Thursday, January 29, 2009

Say No To Global Cap-N-Trade

BBC:
The European Commission has called for a global carbon trading market as part of a plan to tackle climate change.

The EU is already committed to expanding its Emissions Trading Scheme (ETS), but now it is urging other industrialised countries to join in.

The commission says that by 2015 it wants to link the ETS to other carbon trading systems. The goal is to include emerging economies by 2020.


A global cap-n-trade system is the worst idea. A standard, worldwide carbon tax would be much better. Theoretically, the cap-n-trade system would achieve the exact same results as a carbon tax if it worked perfectly, but it won't work perfectly.

There are two problems as I see them with carbon trading. First, one doesn't know the cost until after the policy has been enacted. Second, it creates rent seeking.

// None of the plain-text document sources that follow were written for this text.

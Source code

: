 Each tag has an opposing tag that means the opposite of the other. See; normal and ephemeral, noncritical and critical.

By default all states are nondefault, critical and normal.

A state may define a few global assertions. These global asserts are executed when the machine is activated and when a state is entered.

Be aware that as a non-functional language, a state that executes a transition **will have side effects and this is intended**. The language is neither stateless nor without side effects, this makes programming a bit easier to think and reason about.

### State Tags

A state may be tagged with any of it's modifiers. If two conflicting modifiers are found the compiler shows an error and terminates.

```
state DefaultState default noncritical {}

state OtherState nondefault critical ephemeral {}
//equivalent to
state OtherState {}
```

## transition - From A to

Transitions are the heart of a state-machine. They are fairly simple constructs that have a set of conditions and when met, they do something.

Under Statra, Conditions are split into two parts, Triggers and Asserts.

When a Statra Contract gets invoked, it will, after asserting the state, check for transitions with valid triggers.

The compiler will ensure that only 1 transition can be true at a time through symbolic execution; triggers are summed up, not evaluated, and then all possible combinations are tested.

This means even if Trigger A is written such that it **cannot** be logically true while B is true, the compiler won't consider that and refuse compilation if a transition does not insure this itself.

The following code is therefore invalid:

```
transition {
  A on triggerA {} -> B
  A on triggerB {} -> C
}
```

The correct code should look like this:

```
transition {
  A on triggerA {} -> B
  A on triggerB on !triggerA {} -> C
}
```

A carbon tax is decided in advance. The government states it and then implements it. The results of that action will be government revenue and carbon reduction. We don't know the exact level of carbon reduction, but we can raise and lower the tax every month if need be until we get to the desired carbon output. Each of those choices to raise and lower can be made using some cost-benefit analysis.

On the other hand, a cap-n-trade system specifies the amount of carbon, but the cost to the economy is unknown until after the system has already been implemented. The permits are issued, and then the trade part determines the cost of carbon amid the artificial scarcity created by the permits.

This is beneficial to politicians because it doesn't have the dreaded tax word in the policy, but it's actually worse because the results will be the same as a tax except we don't know how expensive a tax until afterwards. Recently, I've even heard financial industry types jumping on the bandwagon. They want to get in on the action of trading these permits. One of the arguments they use is that it will determine "a market price of carbon" as if this prices were some magic number the market tells us. In fact, the price would not be an actual market price at all. It is the price determined by the artificial scarcity imposed through the issuance of limited permits. This argument about a market price actually misses the point about a market. Markets are primarily beneficial not because they determine a price, but because the prices influence behavior. Therefore, a carbon tax would use the market mechanism as well.

In fairness, a price determined by a market can be a very powerful tool to gather information. For example, election betting markets were probably more accurate than polls during the election. However, in this case the information we are gathering is how expensive the policy will be, but the market will determine that AFTER the policy has been implemented. That's not the type of idea that should be considered a benefit to a policy.

Another problem is the initial allocation of the permits. An efficient auction would be fine, but the temptation to allocate these permits to favorite industries (in the developed world) and to cronies (in the developing world if they sign on) will be huge. But let's say that the allocation is an efficient auction, the only reason a market will be created is because the initial allocation was sub-optimal. An optimal allocation would give everybody who needed permits the exact number of permits they needed. If that's the case, then nobody needs to buy and sell permits and no market needs to exist. Given that the initial allocation will be suboptimal, people, strangely, want to use the exact same bankers they are calling reckless and greedy for screwing up the housing market to reallocate these permits?

A carbon tax allows anybody to emit as much carbon as they want, but they have to pay a political imposed cost that attempts to mimic the environmental cost. It is actually using the market in the best way, using the price to influence behavior, not to determine a price. With a carbon tax there is no allocation problem.

All this is to say that a carbon tax is simpler and therefore easier to implement successfully than a cap-n-trade system. Then again this might all be a hugely expensive but futile endeavor.

BBC:
A team of environmental researchers in the US has warned many effects of climate change are irreversible.

The scientists concluded global temperatures could remain high for 1,000 years, even if carbon emissions can somehow be halted.

"People have imagined that if we stopped emitting carbon dioxide the climate would go back to normal in 100 years, 200 year - that's not true," said researcher Susan Solomon, the lead author of the report, quoted by AP news agency.